◆ **Task instructions**: Lines holding the word "decl" are the ones to copy from the data below.

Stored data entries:
Start of Block

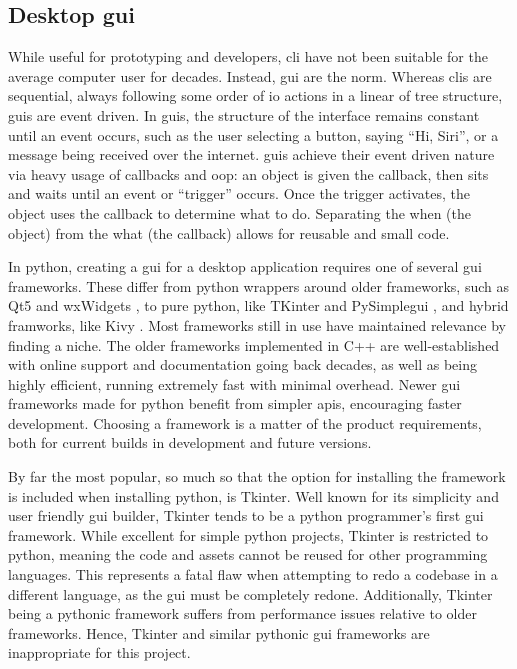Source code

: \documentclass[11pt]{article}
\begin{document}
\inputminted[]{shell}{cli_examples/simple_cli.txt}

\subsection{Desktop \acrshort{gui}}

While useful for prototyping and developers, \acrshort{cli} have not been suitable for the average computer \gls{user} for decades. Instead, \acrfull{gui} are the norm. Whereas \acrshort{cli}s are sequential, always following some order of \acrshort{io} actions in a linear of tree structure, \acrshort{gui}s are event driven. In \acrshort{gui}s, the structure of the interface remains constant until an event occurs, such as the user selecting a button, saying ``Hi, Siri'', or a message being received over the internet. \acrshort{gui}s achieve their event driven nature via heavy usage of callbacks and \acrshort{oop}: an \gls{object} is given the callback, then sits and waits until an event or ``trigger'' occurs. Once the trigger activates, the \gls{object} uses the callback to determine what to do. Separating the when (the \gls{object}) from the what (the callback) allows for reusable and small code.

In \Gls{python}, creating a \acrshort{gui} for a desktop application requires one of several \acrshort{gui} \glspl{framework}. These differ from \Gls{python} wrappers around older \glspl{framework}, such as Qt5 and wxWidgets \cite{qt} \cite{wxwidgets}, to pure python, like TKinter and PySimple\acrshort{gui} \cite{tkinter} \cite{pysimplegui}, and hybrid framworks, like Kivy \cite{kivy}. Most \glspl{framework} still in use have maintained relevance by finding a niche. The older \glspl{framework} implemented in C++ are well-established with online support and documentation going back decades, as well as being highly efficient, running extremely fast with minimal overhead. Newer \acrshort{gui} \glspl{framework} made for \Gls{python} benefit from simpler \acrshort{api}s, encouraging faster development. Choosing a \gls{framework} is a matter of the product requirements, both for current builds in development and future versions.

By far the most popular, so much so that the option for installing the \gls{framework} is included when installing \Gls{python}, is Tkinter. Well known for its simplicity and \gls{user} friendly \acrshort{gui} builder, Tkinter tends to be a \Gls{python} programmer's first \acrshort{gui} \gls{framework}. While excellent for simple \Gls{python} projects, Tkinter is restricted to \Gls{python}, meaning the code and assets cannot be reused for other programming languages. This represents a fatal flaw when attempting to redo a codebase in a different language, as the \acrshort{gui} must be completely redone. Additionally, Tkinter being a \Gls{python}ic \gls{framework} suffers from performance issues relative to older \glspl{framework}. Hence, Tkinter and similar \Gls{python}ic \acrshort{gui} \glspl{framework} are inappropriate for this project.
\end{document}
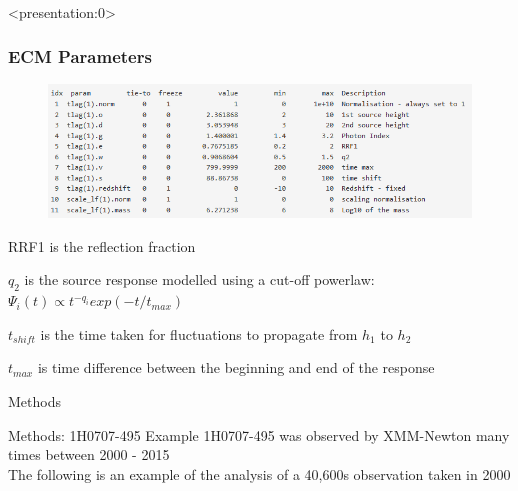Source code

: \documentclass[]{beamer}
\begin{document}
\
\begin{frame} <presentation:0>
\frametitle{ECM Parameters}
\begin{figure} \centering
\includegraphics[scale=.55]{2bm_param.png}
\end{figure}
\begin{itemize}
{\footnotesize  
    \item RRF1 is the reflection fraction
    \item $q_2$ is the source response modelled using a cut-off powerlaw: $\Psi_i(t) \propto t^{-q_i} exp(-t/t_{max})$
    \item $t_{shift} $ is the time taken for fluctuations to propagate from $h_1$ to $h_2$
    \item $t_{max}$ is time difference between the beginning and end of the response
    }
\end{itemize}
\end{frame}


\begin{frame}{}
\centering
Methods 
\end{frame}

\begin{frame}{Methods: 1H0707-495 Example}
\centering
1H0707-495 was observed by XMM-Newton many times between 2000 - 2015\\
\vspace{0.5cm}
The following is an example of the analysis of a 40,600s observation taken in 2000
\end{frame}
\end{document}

End of Block
Start of Block

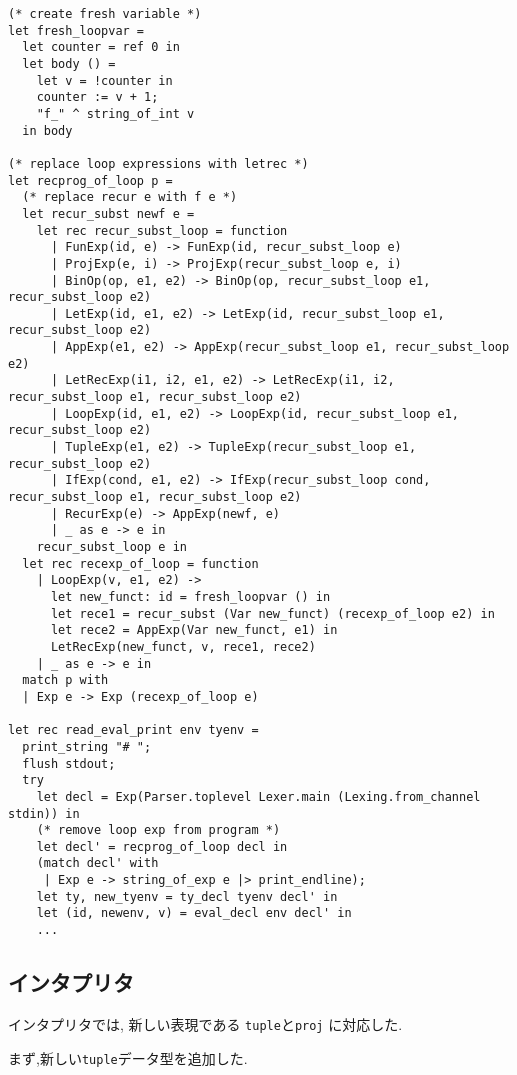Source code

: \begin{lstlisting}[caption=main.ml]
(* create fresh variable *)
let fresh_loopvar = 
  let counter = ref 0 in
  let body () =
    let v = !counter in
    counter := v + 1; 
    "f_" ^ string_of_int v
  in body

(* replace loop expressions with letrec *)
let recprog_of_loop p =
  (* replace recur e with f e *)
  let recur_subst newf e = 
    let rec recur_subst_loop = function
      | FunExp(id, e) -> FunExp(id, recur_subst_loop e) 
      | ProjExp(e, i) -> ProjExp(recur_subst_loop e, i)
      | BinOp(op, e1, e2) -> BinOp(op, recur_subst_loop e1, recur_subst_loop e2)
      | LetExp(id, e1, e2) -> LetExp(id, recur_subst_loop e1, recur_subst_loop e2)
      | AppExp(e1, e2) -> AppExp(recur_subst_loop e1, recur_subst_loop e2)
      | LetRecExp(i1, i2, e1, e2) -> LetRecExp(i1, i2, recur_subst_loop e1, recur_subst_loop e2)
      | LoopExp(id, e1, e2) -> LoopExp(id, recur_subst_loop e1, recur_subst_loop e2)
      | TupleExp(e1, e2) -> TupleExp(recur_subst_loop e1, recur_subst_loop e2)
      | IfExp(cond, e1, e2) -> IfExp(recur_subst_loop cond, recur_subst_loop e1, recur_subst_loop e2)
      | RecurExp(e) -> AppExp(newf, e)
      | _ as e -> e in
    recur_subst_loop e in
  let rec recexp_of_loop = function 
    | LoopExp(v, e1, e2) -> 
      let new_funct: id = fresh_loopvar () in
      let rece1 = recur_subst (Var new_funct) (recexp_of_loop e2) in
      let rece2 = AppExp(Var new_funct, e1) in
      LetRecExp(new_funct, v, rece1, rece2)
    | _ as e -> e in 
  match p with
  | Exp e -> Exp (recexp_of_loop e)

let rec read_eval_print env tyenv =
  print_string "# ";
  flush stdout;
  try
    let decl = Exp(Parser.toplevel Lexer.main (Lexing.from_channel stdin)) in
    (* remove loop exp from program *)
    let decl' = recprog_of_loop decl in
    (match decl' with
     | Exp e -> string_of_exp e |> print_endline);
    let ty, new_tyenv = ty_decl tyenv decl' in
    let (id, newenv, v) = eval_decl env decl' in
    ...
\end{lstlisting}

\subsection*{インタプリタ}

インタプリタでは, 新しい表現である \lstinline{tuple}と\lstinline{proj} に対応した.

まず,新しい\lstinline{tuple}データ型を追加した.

End of Block

◆ **The answer**:
    let decl = Exp(Parser.toplevel Lexer.main (Lexing.from_channel stdin)) in
    let decl' = recprog_of_loop decl in
    (match decl' with
    let ty, new_tyenv = ty_decl tyenv decl' in
    let (id, newenv, v) = eval_decl env decl' in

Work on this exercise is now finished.